If “Conan” sounds like so-bad-it-is-good cinema, it is not except for that brilliantly awful beginning. The film is a long, boring, turgid slog to endure. The fact that it is exhibited in 3D is anger-inducing, as I easily watched more than half of the film with my glasses OFF, rendering the 3D nothing more than a shameful attempt at trying to get some ROI for the project.

“Conan The Barbarian” is as bad as it looks, as unnecessary as it seems, and is best left ignored.

Should I See It?

YES

You are a fan of the original and am curious to see how a 2011 Conan The Barbarian film stacks up in today’s more technologically advanced era of filmmaking.

You enjoy films directed by Marcus Nispel. Or perhaps his earlier work in music videos – far superior to his theatrical work, in my humble opinion.

Your idea of fantasy films is not those silly and overlong “Lord Of The Rings” films, but the lion-cloth infused romps from the 1980s.
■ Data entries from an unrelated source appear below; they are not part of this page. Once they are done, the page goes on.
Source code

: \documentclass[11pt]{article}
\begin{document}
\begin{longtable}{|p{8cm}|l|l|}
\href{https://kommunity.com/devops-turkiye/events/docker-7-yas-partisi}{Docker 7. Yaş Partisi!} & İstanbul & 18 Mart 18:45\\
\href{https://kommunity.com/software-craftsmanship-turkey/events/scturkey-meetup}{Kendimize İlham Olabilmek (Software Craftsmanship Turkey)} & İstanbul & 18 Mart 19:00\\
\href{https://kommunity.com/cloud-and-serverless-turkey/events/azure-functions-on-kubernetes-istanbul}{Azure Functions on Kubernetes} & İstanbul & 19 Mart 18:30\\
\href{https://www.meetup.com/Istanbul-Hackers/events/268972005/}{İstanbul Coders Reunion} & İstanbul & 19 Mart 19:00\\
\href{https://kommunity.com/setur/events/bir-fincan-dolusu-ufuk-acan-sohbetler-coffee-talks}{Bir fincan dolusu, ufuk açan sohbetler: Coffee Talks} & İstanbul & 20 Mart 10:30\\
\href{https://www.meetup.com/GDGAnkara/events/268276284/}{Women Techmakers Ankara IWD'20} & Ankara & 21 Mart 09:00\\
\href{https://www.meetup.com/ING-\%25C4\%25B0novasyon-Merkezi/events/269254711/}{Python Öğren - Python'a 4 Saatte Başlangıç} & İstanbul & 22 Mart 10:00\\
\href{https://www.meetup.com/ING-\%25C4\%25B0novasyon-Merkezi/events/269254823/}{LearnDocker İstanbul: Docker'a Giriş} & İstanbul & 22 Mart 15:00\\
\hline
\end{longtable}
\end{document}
Money is no object to you.

NO

Read above. ON THE BATTLEFIELD? Seriously…

What on earth possessed Morgan Freeman to narrate two paragraphs of dialogue in the first 15 minutes and then NEVER BE HEARD FROM AGAIN? Oh, I despise this movie.

It’s perhaps the WORST post-converted 3D film I have seen this year. There is no need to see films in 3D anyway, but this is one of the worst offenders.

Jason Momoa is not Arnold Schwarzenegger, even if he can handle his own in an action scene. This will not make him an A-lister and may actually ruin Rose McGowan’s listless career with her performance here.

Permanent link to this article: http://shouldiseeit.net/article/conan-the-barbarian-2011

2 comments

  1. Robert Hamer

    Who knew Rose McGowan had a career to ruin?

  2. danadrums

    Perhaps would behove some of these self-appointed critics to consider the context of this film vis a vis the original stories by Robert E. Howard. As I read this “review”, I kept asking myself “Why?” Why is this being reviewed as a comparison to Ahnuld’s showcase in the 80′s? Why does the reviewer have no CLUE that, in Howard’s Conan stories, it is mentioned several times that he WAS born in the middle of a battle? Why do people with no background in the source material for a movie, review that movie?

    I do, however, agree that this latent infatuation with 3D is getting old. Make a good movie, forget the high-tech nonsense.